Não muitos, enfim, sabem que os melhores tomates do mundo são cultivados na área do vulcão Vesúvio, vizinha a Nápoles, na Itália (pelo menos na opinião praticamente unânime dos italianos).
O tomate dali é maravilhoso, mas não é mágico. Recebe toneladas de defensivos agrícolas todos os anos, sem falar de fertilizantes, produtos para aumentar o rendimento das culturas e intervenções genéticas de última geração.
Os napolitanos não fazem isso porque gostam de gastar dinheiro com “agrotóxicos”, mas porque, se não o fizerem, os seus tomates morrerão.
E aí: o que seria da pizza? E do molho al sugo? E do ketchup?
O problema não seria só com a pizza de Nápoles e do resto da Itália.

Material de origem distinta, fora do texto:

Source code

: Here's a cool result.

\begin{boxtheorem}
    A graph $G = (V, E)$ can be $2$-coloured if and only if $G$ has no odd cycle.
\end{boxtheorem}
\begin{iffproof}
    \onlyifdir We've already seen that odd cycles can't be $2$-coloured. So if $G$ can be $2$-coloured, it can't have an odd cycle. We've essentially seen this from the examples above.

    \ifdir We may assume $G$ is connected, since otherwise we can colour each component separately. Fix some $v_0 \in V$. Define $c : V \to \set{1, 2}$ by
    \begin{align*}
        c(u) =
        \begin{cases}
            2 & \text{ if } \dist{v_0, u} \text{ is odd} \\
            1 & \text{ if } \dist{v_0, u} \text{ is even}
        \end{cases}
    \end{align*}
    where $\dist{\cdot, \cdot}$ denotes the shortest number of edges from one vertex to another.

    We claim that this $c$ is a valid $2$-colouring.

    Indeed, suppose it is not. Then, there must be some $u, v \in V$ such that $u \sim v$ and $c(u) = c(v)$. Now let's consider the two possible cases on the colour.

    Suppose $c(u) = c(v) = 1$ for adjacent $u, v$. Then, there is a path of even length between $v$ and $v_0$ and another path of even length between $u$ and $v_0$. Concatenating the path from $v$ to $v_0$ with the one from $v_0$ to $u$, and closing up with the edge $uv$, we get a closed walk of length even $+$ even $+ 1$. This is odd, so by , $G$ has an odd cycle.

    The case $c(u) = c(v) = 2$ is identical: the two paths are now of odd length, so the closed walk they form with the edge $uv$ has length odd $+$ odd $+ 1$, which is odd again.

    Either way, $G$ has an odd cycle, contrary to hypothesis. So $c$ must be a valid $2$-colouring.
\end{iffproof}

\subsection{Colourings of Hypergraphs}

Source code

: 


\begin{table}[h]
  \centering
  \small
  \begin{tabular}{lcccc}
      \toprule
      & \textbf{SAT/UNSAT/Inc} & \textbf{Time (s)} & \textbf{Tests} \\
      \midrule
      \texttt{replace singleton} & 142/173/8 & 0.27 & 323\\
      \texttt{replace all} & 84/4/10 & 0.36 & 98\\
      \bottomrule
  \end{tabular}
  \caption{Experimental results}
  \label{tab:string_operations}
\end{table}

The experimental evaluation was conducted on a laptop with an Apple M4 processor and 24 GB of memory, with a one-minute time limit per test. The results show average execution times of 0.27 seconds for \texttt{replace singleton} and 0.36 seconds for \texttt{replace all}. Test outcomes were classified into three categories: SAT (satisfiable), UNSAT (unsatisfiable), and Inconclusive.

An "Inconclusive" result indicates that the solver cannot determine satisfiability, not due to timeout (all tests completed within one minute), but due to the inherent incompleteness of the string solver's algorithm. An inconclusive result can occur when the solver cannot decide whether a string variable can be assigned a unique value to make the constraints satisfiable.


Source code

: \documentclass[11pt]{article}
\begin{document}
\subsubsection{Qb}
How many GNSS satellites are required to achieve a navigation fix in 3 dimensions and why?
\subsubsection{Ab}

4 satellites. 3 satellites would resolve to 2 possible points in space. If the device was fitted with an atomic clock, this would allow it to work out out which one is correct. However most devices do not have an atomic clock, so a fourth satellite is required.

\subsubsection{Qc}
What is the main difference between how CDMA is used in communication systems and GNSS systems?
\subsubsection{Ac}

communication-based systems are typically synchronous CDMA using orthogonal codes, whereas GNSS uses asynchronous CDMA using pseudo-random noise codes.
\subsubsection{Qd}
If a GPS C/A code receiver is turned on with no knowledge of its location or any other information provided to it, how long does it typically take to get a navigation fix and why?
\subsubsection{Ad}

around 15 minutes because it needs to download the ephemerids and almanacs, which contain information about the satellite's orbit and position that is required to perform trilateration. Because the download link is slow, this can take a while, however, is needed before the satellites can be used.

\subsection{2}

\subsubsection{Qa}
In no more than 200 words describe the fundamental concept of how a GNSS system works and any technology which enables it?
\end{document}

Sem tomate iria acabar, do mesmíssimo jeito, a pizza da Mooca, de São José dos Ausentes e da Groenlândia, porque ninguém ainda descobriu como seria possível cultivar tomates, em volume que faça algum sentido, com a ação natural das abelhas, trato de algas marinhas e outras lendas presentes no aparelho mental da população naturalista, orgânica, vegana, e por aí afora.

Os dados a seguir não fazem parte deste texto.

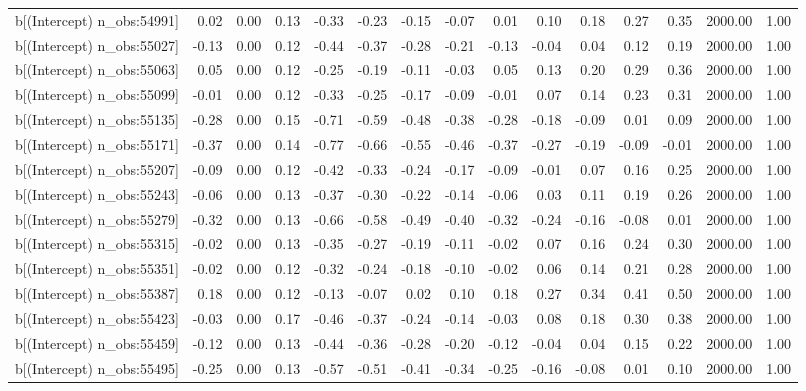 \begin{table}[ht]
\begin{tabular}{rrrrrrrrrrrrrrr}
  b[(Intercept) n\_obs:54991] & 0.02 & 0.00 & 0.13 & -0.33 & -0.23 & -0.15 & -0.07 & 0.01 & 0.10 & 0.18 & 0.27 & 0.35 & 2000.00 & 1.00 \\ 
  b[(Intercept) n\_obs:55027] & -0.13 & 0.00 & 0.12 & -0.44 & -0.37 & -0.28 & -0.21 & -0.13 & -0.04 & 0.04 & 0.12 & 0.19 & 2000.00 & 1.00 \\ 
  b[(Intercept) n\_obs:55063] & 0.05 & 0.00 & 0.12 & -0.25 & -0.19 & -0.11 & -0.03 & 0.05 & 0.13 & 0.20 & 0.29 & 0.36 & 2000.00 & 1.00 \\ 
  b[(Intercept) n\_obs:55099] & -0.01 & 0.00 & 0.12 & -0.33 & -0.25 & -0.17 & -0.09 & -0.01 & 0.07 & 0.14 & 0.23 & 0.31 & 2000.00 & 1.00 \\ 
  b[(Intercept) n\_obs:55135] & -0.28 & 0.00 & 0.15 & -0.71 & -0.59 & -0.48 & -0.38 & -0.28 & -0.18 & -0.09 & 0.01 & 0.09 & 2000.00 & 1.00 \\ 
  b[(Intercept) n\_obs:55171] & -0.37 & 0.00 & 0.14 & -0.77 & -0.66 & -0.55 & -0.46 & -0.37 & -0.27 & -0.19 & -0.09 & -0.01 & 2000.00 & 1.00 \\ 
  b[(Intercept) n\_obs:55207] & -0.09 & 0.00 & 0.12 & -0.42 & -0.33 & -0.24 & -0.17 & -0.09 & -0.01 & 0.07 & 0.16 & 0.25 & 2000.00 & 1.00 \\ 
  b[(Intercept) n\_obs:55243] & -0.06 & 0.00 & 0.13 & -0.37 & -0.30 & -0.22 & -0.14 & -0.06 & 0.03 & 0.11 & 0.19 & 0.26 & 2000.00 & 1.00 \\ 
  b[(Intercept) n\_obs:55279] & -0.32 & 0.00 & 0.13 & -0.66 & -0.58 & -0.49 & -0.40 & -0.32 & -0.24 & -0.16 & -0.08 & 0.01 & 2000.00 & 1.00 \\ 
  b[(Intercept) n\_obs:55315] & -0.02 & 0.00 & 0.13 & -0.35 & -0.27 & -0.19 & -0.11 & -0.02 & 0.07 & 0.16 & 0.24 & 0.30 & 2000.00 & 1.00 \\ 
  b[(Intercept) n\_obs:55351] & -0.02 & 0.00 & 0.12 & -0.32 & -0.24 & -0.18 & -0.10 & -0.02 & 0.06 & 0.14 & 0.21 & 0.28 & 2000.00 & 1.00 \\ 
  b[(Intercept) n\_obs:55387] & 0.18 & 0.00 & 0.12 & -0.13 & -0.07 & 0.02 & 0.10 & 0.18 & 0.27 & 0.34 & 0.41 & 0.50 & 2000.00 & 1.00 \\ 
  b[(Intercept) n\_obs:55423] & -0.03 & 0.00 & 0.17 & -0.46 & -0.37 & -0.24 & -0.14 & -0.03 & 0.08 & 0.18 & 0.30 & 0.38 & 2000.00 & 1.00 \\ 
  b[(Intercept) n\_obs:55459] & -0.12 & 0.00 & 0.13 & -0.44 & -0.36 & -0.28 & -0.20 & -0.12 & -0.04 & 0.04 & 0.15 & 0.22 & 2000.00 & 1.00 \\ 
  b[(Intercept) n\_obs:55495] & -0.25 & 0.00 & 0.13 & -0.57 & -0.51 & -0.41 & -0.34 & -0.25 & -0.16 & -0.08 & 0.01 & 0.10 & 2000.00 & 1.00 \\ 

\end{tabular}
\end{table}
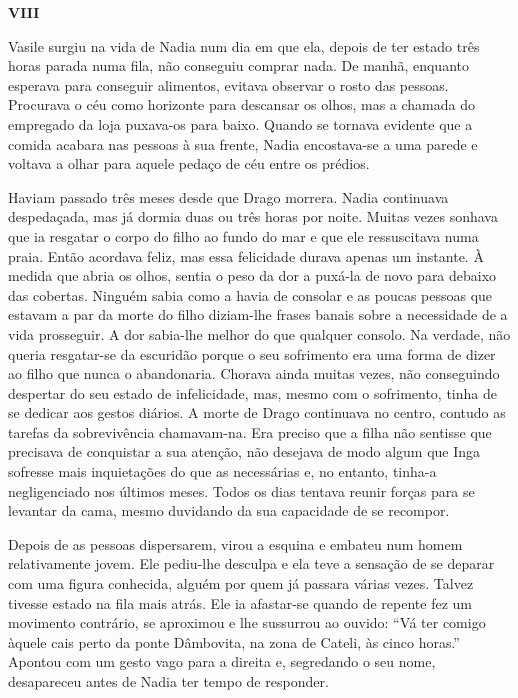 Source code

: \pagebreak
\vspace*{1.8cm}
\noindent{}\textbf{VIII}

\bigskip

Vasile surgiu na vida de Nadia num dia em que ela, depois de ter estado
três horas parada numa fila, não conseguiu comprar nada. De manhã,
enquanto esperava para conseguir alimentos, evitava observar o rosto das
pessoas. Procurava o céu como horizonte para descansar os olhos, mas a
chamada do empregado da loja puxava-os para baixo. Quando se tornava
evidente que a comida acabara nas pessoas à sua frente, Nadia
encostava-se a uma parede e voltava a olhar para aquele pedaço de céu
entre os prédios.

Haviam passado três meses desde que Drago morrera. Nadia continuava
despedaçada, mas já dormia duas ou três horas por noite. Muitas vezes
sonhava que ia resgatar o corpo do filho ao fundo do mar e que ele
ressuscitava numa praia. Então acordava feliz, mas essa felicidade
durava apenas um instante. À medida que abria os olhos, sentia o peso da
dor a puxá-la de novo para debaixo das cobertas. Ninguém sabia como a
havia de consolar e as poucas pessoas que estavam a par da morte do
filho diziam-lhe frases banais sobre a necessidade de a vida
prosseguir. A dor sabia-lhe melhor do que qualquer consolo. Na
verdade, não queria resgatar-se da escuridão porque o seu sofrimento era
uma forma de dizer ao filho que nunca o abandonaria. Chorava ainda
muitas vezes, não conseguindo despertar do seu estado de infelicidade,
mas, mesmo com o sofrimento, tinha de se dedicar aos gestos diários. A
morte de Drago continuava no centro, contudo as tarefas da sobrevivência
chamavam-na. Era preciso que a filha não sentisse que precisava de
conquistar a sua atenção, não desejava de modo algum que Inga sofresse
mais inquietações do que as necessárias e, no entanto, tinha-a
negligenciado nos últimos meses. Todos os dias tentava reunir forças
para se levantar da cama, mesmo duvidando da sua capacidade de se
recompor.

Depois de as pessoas dispersarem, virou a esquina e
embateu num homem relativamente jovem. Ele pediu-lhe desculpa e ela teve
a sensação de se deparar com uma figura conhecida, alguém por quem já
passara várias vezes. Talvez tivesse estado na fila mais atrás. Ele ia
afastar-se quando de repente fez um movimento contrário, se aproximou
e lhe sussurrou ao ouvido: ``Vá ter comigo àquele cais perto da ponte
Dâmbovita, na zona de Cateli, às cinco horas.'' Apontou com um gesto vago
para a direita e, segredando o seu nome, desapareceu antes de Nadia ter
tempo de responder.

Você decide, então: ou existe tomate do jeito que ele é na vida real, ou não existe tomate. A lógica comum diria que é melhor deixar os tomates quietos, como eles estão — mesmo porque, ao que se sabe, pouquíssima gente morre neste mundo por comer a macarronada da mamma.
Mas vá você dizer isso a um combatente a favor da alimentação natural e contra “o veneno na minha comida”. Será acusado de ser um “defensor do agronegócio”, da “indústria química”, da “ganância”, do “lucro” e daí para baixo.
Mais: vai ser carimbado como retrógrado, fascista e inimigo da saúde humana em geral.
Não se trata de uma questão só de tomates. O trigo e a soja, o arroz e o feijão, o milho e a batata, e todos os alimentos produzidos em massa na face da Terra têm de receber hoje montanhas de produtos químicos para sobreviver — ou é assim ou desaparecem.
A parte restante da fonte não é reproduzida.